- DIRECTIONS -
Examine the data line by line and report how many lines include the word "caption", with no additional output.

- EXTRACTED ENTRIES -
********
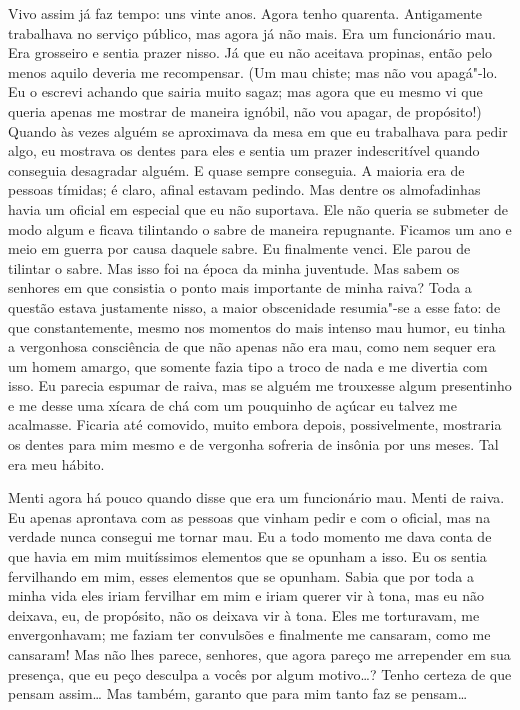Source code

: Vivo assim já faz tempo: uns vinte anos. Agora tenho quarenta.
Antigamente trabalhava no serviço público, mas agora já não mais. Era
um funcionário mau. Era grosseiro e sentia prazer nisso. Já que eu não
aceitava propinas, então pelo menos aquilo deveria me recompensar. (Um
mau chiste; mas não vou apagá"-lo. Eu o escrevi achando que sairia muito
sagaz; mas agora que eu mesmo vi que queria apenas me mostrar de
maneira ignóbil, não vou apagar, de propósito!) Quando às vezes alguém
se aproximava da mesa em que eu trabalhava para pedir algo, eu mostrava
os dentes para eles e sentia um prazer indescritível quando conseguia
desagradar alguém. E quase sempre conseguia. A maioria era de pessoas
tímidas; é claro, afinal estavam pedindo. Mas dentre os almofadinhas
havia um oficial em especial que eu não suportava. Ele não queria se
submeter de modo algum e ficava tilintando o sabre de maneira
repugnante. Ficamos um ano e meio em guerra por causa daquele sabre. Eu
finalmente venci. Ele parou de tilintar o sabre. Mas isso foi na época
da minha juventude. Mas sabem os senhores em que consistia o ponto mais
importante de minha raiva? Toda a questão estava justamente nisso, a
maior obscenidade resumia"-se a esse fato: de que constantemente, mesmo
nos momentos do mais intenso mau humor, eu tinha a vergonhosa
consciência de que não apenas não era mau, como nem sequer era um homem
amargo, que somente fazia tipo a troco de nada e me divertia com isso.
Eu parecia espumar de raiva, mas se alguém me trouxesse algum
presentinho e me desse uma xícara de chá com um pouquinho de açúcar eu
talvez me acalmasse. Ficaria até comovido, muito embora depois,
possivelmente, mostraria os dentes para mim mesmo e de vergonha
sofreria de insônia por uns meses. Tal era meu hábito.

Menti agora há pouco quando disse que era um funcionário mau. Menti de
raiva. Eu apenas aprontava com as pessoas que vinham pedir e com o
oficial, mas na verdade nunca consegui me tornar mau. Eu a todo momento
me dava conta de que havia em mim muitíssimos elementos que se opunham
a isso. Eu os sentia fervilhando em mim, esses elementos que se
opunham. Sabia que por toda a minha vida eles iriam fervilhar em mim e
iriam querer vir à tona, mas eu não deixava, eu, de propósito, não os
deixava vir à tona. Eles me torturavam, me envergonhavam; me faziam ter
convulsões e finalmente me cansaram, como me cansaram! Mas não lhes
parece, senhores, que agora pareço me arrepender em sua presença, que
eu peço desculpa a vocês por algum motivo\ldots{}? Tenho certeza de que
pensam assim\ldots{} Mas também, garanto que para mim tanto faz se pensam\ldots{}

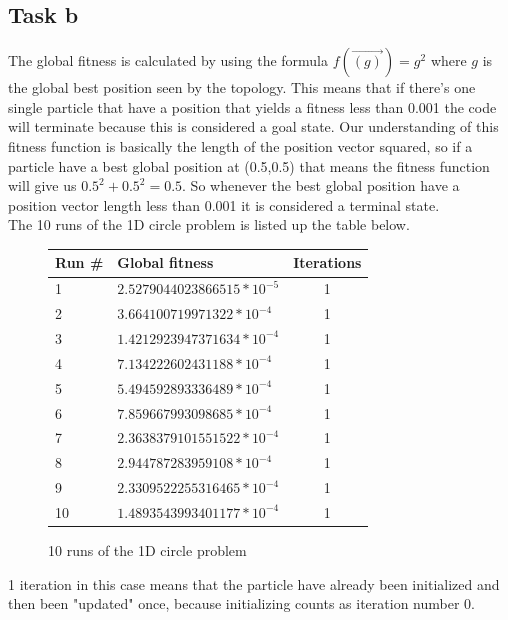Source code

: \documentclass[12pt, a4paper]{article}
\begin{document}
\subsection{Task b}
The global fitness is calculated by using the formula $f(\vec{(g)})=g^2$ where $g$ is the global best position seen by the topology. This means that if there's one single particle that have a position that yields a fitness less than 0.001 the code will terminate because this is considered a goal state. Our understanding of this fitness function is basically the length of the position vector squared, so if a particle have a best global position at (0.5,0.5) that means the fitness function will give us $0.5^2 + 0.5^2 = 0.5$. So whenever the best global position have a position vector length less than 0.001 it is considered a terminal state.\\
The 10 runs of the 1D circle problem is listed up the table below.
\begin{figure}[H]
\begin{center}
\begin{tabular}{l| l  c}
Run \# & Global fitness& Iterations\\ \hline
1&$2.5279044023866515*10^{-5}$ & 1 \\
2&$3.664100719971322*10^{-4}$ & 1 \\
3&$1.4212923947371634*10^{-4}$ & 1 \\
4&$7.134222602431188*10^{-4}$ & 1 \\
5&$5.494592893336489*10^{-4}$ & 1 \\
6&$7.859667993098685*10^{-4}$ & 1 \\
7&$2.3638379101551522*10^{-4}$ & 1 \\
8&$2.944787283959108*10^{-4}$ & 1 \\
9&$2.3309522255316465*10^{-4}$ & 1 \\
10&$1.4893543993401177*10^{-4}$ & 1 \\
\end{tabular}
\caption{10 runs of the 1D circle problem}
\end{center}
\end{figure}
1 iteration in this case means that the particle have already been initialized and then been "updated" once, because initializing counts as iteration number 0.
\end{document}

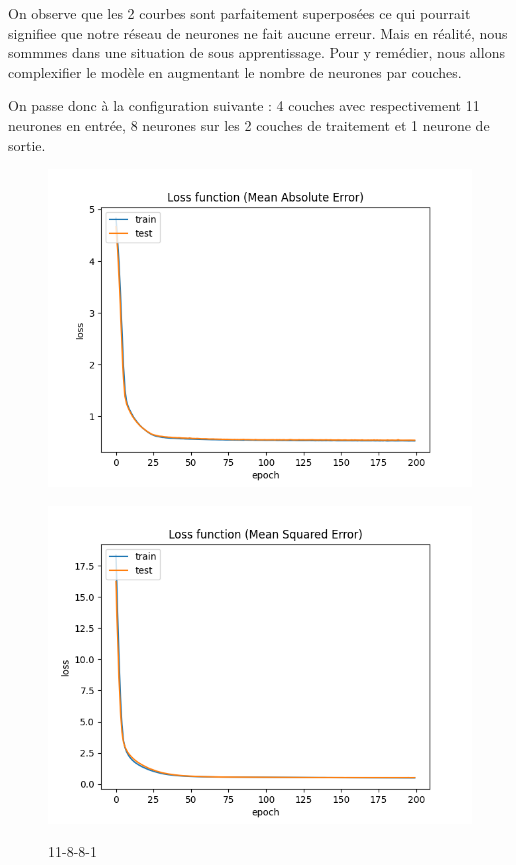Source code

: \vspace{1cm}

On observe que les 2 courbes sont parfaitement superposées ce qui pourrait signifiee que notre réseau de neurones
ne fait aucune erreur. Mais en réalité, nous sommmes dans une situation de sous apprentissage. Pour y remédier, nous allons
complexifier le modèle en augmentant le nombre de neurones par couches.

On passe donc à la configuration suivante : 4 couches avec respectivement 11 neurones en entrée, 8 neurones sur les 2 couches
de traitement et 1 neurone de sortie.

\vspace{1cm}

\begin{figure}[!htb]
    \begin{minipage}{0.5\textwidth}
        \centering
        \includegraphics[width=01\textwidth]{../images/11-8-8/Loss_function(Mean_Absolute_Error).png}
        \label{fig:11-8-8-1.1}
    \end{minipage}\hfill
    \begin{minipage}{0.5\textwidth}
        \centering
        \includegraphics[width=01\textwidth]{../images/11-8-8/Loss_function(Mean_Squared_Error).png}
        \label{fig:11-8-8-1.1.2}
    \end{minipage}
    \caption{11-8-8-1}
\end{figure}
********
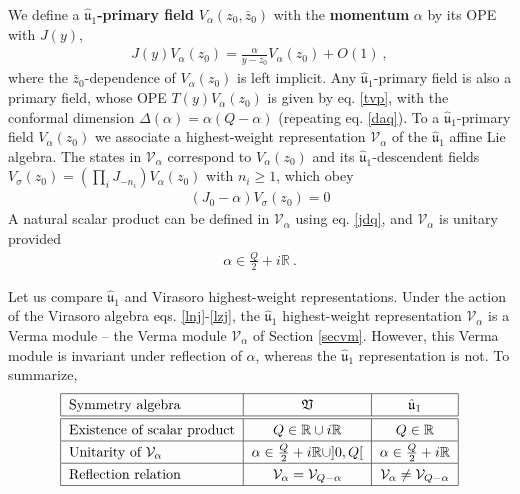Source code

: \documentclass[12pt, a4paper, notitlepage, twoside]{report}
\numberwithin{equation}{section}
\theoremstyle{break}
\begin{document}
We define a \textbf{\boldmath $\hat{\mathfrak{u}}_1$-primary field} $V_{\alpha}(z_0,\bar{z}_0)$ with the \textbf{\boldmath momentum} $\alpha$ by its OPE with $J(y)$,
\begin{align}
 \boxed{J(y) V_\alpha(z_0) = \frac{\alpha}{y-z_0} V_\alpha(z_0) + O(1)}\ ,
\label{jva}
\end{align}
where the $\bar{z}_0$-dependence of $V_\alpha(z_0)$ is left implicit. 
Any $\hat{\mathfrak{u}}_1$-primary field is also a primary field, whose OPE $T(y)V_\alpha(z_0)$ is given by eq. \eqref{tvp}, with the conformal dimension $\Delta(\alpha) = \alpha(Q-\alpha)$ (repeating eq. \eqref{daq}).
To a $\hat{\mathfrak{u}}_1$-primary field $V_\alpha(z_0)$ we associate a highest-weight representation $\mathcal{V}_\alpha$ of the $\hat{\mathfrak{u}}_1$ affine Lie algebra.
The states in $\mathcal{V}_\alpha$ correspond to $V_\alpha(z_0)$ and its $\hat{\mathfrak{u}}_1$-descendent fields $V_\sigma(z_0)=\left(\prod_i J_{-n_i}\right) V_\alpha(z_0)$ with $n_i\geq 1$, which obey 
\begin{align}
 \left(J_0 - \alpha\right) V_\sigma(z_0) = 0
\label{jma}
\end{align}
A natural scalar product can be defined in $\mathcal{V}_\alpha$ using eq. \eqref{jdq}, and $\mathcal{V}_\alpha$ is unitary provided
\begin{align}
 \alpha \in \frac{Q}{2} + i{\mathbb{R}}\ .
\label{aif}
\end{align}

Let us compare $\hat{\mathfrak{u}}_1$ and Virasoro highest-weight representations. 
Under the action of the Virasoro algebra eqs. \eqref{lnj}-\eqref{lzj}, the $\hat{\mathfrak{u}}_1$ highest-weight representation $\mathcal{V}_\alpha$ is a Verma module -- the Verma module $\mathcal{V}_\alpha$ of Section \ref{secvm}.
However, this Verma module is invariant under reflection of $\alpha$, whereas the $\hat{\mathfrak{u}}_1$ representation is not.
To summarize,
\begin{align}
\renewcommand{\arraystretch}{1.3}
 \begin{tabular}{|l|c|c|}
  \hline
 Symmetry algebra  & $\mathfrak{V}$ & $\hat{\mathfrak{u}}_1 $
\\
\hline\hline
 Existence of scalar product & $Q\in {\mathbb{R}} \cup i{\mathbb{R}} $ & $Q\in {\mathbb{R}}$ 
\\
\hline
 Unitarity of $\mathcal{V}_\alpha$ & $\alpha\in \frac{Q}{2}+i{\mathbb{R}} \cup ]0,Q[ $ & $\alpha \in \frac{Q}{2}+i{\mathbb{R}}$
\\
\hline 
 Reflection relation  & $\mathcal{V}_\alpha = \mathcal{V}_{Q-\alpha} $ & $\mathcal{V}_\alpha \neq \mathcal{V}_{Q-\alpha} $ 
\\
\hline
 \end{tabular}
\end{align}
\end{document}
********
- EXERCISE RESPONSE -
2